■ TRY IT ■
Collect every line below that contains the word "GDPR".

(Records contained in a dataset)
++++++++++

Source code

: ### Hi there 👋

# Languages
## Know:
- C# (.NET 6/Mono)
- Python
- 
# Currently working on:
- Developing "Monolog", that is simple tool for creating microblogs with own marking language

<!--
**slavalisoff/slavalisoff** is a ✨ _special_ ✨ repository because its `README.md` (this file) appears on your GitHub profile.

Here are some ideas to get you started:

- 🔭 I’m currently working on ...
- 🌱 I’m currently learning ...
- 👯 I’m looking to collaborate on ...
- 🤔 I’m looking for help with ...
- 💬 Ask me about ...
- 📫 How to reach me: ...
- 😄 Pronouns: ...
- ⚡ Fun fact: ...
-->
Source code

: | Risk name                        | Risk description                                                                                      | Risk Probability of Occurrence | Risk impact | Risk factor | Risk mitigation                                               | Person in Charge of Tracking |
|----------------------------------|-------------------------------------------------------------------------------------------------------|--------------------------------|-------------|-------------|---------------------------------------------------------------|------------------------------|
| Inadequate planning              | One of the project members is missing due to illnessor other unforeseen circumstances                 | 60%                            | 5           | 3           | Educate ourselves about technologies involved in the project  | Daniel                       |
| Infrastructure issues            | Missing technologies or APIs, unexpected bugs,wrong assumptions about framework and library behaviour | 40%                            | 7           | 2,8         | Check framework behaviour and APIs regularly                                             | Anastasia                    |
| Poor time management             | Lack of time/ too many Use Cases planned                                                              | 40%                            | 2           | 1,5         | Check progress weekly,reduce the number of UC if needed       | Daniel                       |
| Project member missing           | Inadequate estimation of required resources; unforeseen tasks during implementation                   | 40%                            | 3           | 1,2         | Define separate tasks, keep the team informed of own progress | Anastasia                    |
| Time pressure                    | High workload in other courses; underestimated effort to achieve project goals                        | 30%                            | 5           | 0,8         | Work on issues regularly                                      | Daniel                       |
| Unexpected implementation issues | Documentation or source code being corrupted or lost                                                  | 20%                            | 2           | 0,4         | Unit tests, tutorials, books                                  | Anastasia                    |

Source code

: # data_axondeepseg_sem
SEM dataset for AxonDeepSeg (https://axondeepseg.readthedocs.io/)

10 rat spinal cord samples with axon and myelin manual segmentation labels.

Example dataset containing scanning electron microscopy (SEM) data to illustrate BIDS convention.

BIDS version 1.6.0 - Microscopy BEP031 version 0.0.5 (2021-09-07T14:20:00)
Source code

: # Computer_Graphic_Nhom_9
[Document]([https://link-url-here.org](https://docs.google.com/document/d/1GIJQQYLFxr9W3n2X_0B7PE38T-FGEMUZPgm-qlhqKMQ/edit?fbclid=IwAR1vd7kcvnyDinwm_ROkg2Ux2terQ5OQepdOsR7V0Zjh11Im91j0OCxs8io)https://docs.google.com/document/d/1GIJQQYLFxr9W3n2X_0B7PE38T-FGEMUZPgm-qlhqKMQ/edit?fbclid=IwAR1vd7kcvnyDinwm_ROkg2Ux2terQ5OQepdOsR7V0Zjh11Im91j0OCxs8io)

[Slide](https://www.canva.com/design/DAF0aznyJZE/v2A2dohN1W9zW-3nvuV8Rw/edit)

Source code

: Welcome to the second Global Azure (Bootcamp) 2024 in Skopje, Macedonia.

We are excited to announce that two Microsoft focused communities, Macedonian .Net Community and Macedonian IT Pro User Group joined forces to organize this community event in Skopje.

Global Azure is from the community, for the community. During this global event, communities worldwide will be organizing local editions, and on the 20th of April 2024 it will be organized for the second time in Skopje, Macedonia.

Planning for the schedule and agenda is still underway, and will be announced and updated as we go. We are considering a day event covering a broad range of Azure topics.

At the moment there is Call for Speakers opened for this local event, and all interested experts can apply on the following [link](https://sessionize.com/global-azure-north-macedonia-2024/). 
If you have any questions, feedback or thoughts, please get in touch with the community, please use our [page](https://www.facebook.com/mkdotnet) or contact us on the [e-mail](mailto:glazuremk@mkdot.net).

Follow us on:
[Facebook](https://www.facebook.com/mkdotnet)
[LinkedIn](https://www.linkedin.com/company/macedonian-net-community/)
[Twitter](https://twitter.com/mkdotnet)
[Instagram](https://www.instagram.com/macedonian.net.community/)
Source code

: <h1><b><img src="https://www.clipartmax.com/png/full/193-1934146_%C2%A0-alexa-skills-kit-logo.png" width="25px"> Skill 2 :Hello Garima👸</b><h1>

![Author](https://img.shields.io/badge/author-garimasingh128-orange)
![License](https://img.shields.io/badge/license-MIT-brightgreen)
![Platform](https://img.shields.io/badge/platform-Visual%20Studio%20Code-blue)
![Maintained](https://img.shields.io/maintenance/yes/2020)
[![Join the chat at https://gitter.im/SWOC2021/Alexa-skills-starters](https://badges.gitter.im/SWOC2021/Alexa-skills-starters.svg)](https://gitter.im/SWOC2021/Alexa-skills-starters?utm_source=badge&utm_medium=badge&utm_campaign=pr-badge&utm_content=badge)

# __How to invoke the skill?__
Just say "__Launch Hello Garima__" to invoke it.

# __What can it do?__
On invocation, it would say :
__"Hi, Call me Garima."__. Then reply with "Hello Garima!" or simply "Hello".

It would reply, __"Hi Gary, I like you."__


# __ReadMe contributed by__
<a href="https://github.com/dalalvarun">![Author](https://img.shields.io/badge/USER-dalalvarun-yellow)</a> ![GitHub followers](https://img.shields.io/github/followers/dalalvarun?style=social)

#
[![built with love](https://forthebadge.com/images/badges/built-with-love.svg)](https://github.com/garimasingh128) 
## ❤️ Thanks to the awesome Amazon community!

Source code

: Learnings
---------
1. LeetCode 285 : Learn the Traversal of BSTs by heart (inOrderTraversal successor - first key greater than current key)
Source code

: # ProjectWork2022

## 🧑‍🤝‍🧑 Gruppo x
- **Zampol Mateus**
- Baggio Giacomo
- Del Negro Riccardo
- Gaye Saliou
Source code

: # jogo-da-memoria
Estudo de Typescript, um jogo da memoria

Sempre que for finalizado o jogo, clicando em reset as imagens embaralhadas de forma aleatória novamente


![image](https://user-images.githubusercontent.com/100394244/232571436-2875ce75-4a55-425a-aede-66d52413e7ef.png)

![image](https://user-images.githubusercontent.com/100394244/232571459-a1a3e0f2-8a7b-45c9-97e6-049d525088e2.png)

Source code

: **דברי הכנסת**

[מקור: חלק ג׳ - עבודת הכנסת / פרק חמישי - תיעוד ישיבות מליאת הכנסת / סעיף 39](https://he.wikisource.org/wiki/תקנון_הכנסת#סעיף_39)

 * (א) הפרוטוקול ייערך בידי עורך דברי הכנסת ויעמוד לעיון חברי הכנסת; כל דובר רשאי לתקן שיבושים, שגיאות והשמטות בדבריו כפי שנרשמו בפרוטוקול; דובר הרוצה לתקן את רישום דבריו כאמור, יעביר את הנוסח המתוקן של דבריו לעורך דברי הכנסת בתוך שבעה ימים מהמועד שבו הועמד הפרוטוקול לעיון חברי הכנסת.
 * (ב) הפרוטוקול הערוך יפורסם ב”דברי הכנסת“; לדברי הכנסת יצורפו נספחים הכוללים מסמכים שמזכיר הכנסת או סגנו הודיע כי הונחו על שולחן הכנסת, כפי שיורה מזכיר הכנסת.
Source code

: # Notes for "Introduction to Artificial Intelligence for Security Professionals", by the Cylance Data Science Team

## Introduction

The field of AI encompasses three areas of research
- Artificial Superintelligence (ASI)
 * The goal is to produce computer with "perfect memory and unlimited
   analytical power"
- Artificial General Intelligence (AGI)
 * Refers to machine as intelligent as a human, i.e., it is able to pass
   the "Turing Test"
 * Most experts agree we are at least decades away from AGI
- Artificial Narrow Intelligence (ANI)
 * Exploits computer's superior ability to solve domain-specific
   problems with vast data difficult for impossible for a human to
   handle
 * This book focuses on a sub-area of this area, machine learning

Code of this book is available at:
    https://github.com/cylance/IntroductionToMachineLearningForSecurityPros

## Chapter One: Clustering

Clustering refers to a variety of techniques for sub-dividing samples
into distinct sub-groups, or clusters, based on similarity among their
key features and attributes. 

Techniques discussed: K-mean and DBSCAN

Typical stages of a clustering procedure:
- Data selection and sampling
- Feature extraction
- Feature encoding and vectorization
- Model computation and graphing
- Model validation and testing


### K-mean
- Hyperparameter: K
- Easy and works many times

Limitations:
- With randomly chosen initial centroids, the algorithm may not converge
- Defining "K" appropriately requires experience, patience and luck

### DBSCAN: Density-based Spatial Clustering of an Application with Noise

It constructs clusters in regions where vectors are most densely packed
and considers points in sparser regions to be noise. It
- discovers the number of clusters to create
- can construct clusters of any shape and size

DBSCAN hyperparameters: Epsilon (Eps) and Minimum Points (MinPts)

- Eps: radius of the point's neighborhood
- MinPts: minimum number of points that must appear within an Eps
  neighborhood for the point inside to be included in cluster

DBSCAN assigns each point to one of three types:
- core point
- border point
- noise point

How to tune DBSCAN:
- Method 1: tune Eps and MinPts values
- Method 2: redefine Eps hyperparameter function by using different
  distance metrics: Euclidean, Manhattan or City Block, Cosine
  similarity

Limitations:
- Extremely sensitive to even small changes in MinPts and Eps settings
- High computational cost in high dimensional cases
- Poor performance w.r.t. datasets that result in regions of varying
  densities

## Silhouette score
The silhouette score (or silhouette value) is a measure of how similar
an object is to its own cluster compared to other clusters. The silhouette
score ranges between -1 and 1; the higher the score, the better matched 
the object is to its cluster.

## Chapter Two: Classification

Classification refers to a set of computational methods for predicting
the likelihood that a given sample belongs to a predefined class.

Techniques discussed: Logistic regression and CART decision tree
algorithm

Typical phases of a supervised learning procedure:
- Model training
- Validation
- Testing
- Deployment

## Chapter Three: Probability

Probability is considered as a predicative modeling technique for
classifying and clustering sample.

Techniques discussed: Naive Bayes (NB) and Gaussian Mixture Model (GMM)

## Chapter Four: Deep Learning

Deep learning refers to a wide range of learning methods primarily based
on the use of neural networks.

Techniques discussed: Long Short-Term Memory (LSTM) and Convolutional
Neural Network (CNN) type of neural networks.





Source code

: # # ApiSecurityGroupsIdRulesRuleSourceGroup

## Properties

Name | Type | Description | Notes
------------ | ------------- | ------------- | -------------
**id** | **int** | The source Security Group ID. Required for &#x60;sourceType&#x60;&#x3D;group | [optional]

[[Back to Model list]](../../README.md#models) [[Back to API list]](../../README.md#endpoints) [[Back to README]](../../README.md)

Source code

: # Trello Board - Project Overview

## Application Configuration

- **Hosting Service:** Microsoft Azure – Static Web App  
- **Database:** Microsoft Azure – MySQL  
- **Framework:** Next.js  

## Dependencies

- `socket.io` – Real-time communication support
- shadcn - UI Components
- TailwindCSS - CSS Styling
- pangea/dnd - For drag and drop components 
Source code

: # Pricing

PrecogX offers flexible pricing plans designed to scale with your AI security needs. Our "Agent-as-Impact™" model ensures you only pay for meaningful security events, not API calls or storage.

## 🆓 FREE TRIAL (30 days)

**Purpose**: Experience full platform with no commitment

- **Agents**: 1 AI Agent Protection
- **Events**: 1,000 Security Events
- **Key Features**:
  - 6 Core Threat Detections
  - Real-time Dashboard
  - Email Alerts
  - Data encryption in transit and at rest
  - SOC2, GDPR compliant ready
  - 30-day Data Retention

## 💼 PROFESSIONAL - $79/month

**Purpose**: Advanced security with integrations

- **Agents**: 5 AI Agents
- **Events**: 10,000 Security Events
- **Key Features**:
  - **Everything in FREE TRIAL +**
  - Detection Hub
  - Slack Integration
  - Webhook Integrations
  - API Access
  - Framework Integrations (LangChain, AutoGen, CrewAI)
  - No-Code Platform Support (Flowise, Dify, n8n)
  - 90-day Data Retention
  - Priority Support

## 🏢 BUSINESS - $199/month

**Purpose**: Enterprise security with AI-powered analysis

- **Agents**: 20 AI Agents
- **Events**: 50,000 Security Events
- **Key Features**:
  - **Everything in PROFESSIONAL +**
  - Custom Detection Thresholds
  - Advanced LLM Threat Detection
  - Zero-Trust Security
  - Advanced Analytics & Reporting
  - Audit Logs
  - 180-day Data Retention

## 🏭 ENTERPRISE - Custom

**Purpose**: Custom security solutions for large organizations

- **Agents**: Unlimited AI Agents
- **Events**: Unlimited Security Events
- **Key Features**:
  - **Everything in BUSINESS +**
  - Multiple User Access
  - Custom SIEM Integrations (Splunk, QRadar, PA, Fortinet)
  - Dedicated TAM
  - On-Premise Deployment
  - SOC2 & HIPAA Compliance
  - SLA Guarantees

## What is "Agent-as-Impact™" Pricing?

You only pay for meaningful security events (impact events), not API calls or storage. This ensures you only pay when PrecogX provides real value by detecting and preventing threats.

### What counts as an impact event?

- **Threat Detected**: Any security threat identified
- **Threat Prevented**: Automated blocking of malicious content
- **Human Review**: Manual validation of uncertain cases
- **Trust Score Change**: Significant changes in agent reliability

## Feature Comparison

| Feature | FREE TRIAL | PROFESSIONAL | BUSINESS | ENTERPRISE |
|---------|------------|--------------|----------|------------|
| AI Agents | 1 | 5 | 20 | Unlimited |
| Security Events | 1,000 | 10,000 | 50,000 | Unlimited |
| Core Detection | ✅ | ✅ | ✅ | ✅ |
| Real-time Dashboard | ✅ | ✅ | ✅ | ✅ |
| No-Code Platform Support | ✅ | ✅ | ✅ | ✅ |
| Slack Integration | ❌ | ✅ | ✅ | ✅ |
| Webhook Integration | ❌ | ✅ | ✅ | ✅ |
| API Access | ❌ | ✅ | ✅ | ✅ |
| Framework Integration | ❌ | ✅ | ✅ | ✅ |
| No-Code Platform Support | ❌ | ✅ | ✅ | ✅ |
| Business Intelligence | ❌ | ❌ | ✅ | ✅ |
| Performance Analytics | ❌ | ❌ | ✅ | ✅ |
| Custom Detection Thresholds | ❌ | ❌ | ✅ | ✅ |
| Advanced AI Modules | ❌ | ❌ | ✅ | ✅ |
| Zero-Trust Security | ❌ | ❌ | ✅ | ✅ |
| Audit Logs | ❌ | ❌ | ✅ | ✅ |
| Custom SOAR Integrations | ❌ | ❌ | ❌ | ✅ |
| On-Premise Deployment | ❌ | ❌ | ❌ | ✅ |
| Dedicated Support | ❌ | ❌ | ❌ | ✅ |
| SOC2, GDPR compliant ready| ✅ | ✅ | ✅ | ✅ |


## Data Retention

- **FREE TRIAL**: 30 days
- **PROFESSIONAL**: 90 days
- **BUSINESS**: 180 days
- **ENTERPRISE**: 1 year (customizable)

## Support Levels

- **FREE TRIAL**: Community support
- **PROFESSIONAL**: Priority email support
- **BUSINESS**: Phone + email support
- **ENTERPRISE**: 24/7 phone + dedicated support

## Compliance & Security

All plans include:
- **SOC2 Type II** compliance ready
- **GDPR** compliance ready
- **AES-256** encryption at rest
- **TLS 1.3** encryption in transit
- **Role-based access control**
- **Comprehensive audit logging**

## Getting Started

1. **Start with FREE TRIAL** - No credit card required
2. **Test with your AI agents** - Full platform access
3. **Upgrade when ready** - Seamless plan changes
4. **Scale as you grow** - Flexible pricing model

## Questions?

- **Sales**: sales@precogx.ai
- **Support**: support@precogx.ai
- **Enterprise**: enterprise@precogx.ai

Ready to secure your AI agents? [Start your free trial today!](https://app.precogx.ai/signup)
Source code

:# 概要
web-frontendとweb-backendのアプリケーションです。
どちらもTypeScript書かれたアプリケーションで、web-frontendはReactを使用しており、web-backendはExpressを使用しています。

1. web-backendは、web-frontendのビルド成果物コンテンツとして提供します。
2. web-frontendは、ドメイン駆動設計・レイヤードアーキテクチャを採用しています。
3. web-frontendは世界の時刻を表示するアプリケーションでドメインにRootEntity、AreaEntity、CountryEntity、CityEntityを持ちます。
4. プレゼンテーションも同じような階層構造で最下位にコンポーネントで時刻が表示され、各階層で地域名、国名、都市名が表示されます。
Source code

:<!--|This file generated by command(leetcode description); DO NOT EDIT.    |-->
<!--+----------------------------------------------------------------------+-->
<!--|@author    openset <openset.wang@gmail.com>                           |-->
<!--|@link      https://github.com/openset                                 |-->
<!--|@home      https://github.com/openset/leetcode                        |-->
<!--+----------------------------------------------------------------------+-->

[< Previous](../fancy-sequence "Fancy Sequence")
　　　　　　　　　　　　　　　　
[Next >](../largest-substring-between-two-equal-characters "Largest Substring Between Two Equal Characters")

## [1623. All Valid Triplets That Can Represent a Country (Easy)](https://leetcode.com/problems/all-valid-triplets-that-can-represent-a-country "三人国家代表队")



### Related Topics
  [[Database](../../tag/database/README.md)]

++++++++++

■ RESPONSE TO THIS TASK ■
  - SOC2, GDPR compliant ready
| SOC2, GDPR compliant ready| ✅ | ✅ | ✅ | ✅ |
- **GDPR** compliance ready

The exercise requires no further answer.